[EXERCISE DATA Boundary: Start]

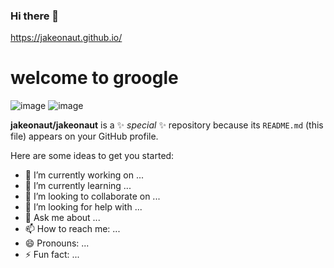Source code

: ### Hi there 👋

https://jakeonaut.github.io/

# welcome to groogle

<!-- ![image](https://user-images.githubusercontent.com/1660559/214164549-5a956e0a-f2b0-4ecd-8422-ff21917ea023.png)-->
![image](https://user-images.githubusercontent.com/1660559/214164625-cbe96961-6fd2-4139-a167-e7eb0adf0e87.png)
![image](https://user-images.githubusercontent.com/1660559/214164741-6cfbaff2-02c7-4804-8f8f-bac4dd0eb0fc.png)

**jakeonaut/jakeonaut** is a ✨ _special_ ✨ repository because its `README.md` (this file) appears on your GitHub profile.

Here are some ideas to get you started:

- 🔭 I’m currently working on ...
- 🌱 I’m currently learning ...
- 👯 I’m looking to collaborate on ...
- 🤔 I’m looking for help with ...
- 💬 Ask me about ...
- 📫 How to reach me: ...
- 😄 Pronouns: ...
- ⚡ Fun fact: ...
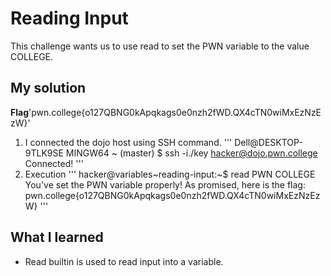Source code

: # Reading Input
This challenge wants us to use read to set the PWN variable to the value COLLEGE.
## My solution
**Flag**'pwn.college{o127QBNG0kApqkags0e0nzh2fWD.QX4cTN0wiMxEzNzEzW}'
1. I connected the dojo host using SSH command.
'''
Dell@DESKTOP-9TLK9SE MINGW64 ~ (master)
$ ssh -i./key hacker@dojo.pwn.college
Connected!
'''
2. Execution 
'''
hacker@variables~reading-input:~$ read PWN
COLLEGE
You've set the PWN variable properly! As promised, here is the flag:
pwn.college{o127QBNG0kApqkags0e0nzh2fWD.QX4cTN0wiMxEzNzEzW}
'''

## What I learned 
- Read builtin is used to read input into a variable.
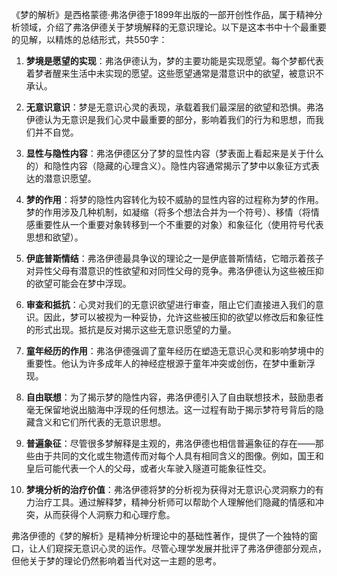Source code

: 《梦的解析》是西格蒙德·弗洛伊德于1899年出版的一部开创性作品，属于精神分析领域，介绍了弗洛伊德关于梦境解释的无意识理论。以下是这本书中十个最重要的见解，以精炼的总结形式，共550字：

1. **梦境是愿望的实现**：弗洛伊德认为，梦的主要功能是实现愿望。每个梦都代表着梦者醒来生活中未实现的愿望。这些愿望通常是潜意识中的欲望，被意识不承认。

2. **无意识意识**：梦是无意识心灵的表现，承载着我们最深层的欲望和恐惧。弗洛伊德认为无意识是我们心灵中最重要的部分，影响着我们的行为和思想，而我们并不自觉。

3. **显性与隐性内容**：弗洛伊德区分了梦的显性内容（梦表面上看起来是关于什么的）和隐性内容（隐藏的心理含义）。隐性内容通常揭示了梦中以象征方式表达的潜意识愿望。

4. **梦的作用**：将梦的隐性内容转化为较不威胁的显性内容的过程称为梦的作用。梦的作用涉及几种机制，如凝缩（将多个想法合并为一个符号）、移情（将情感重要性从一个重要对象转移到一个不重要的对象）和象征化（使用符号代表思想和欲望）。

5. **伊底普斯情结**：弗洛伊德最具争议的理论之一是伊底普斯情结，它暗示着孩子对异性父母有潜意识的性欲望和对同性父母的竞争。弗洛伊德认为这些被压抑的欲望可能会在梦中浮现。

6. **审查和抵抗**：心灵对我们的无意识欲望进行审查，阻止它们直接进入我们的意识。因此，梦可以被视为一种妥协，允许这些被压抑的欲望以修改后和象征性的形式出现。抵抗是反对揭示这些无意识愿望的力量。

7. **童年经历的作用**：弗洛伊德强调了童年经历在塑造无意识心灵和影响梦境中的重要性。他认为许多成年人的神经症根源于童年冲突或创伤，在梦中重新浮现。

8. **自由联想**：为了揭示梦的隐性内容，弗洛伊德引入了自由联想技术，鼓励患者毫无保留地说出脑海中浮现的任何想法。这一过程有助于揭示梦符号背后的隐藏含义和它们所代表的无意识思想。

9. **普遍象征**：尽管很多梦解释是主观的，弗洛伊德也相信普遍象征的存在——那些由于共同的文化或生物遗传而对每个人具有相同含义的图像。例如，国王和皇后可能代表一个人的父母，或者火车驶入隧道可能象征性交。

10. **梦境分析的治疗价值**：弗洛伊德将梦的分析视为获得对无意识心灵洞察力的有力治疗工具。通过解释梦，精神分析师可以帮助个人理解他们隐藏的情感和冲突，从而获得个人洞察力和心理疗愈。

弗洛伊德的《梦的解析》是精神分析理论中的基础性著作，提供了一个独特的窗口，让人们窥探无意识心灵的运作。尽管心理学发展并批评了弗洛伊德部分观点，但他关于梦的理论仍然影响着当代对这一主题的思考。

[EXERCISE DATA Boundary: End]

Using the data above, return the lines from the one holding "- 😄 Pronouns: ..." through the one holding "4. **梦的作用**：将梦" exactly, but not the pictures.

**ANSWER BELOW:**
- 😄 Pronouns: ...
- ⚡ Fun fact: ...
Source code

: # Reading Input
This challenge wants us to use read to set the PWN variable to the value COLLEGE.
## My solution
**Flag**'pwn.college{o127QBNG0kApqkags0e0nzh2fWD.QX4cTN0wiMxEzNzEzW}'
1. I connected the dojo host using SSH command.
'''
Dell@DESKTOP-9TLK9SE MINGW64 ~ (master)
$ ssh -i./key hacker@dojo.pwn.college
Connected!
'''
2. Execution 
'''
hacker@variables~reading-input:~$ read PWN
COLLEGE
You've set the PWN variable properly! As promised, here is the flag:
pwn.college{o127QBNG0kApqkags0e0nzh2fWD.QX4cTN0wiMxEzNzEzW}
'''

## What I learned 
- Read builtin is used to read input into a variable.
Source code

: 《梦的解析》是西格蒙德·弗洛伊德于1899年出版的一部开创性作品，属于精神分析领域，介绍了弗洛伊德关于梦境解释的无意识理论。以下是这本书中十个最重要的见解，以精炼的总结形式，共550字：

1. **梦境是愿望的实现**：弗洛伊德认为，梦的主要功能是实现愿望。每个梦都代表着梦者醒来生活中未实现的愿望。这些愿望通常是潜意识中的欲望，被意识不承认。

2. **无意识意识**：梦是无意识心灵的表现，承载着我们最深层的欲望和恐惧。弗洛伊德认为无意识是我们心灵中最重要的部分，影响着我们的行为和思想，而我们并不自觉。

3. **显性与隐性内容**：弗洛伊德区分了梦的显性内容（梦表面上看起来是关于什么的）和隐性内容（隐藏的心理含义）。隐性内容通常揭示了梦中以象征方式表达的潜意识愿望。

4. **梦的作用**：将梦的隐性内容转化为较不威胁的显性内容的过程称为梦的作用。梦的作用涉及几种机制，如凝缩（将多个想法合并为一个符号）、移情（将情感重要性从一个重要对象转移到一个不重要的对象）和象征化（使用符号代表思想和欲望）。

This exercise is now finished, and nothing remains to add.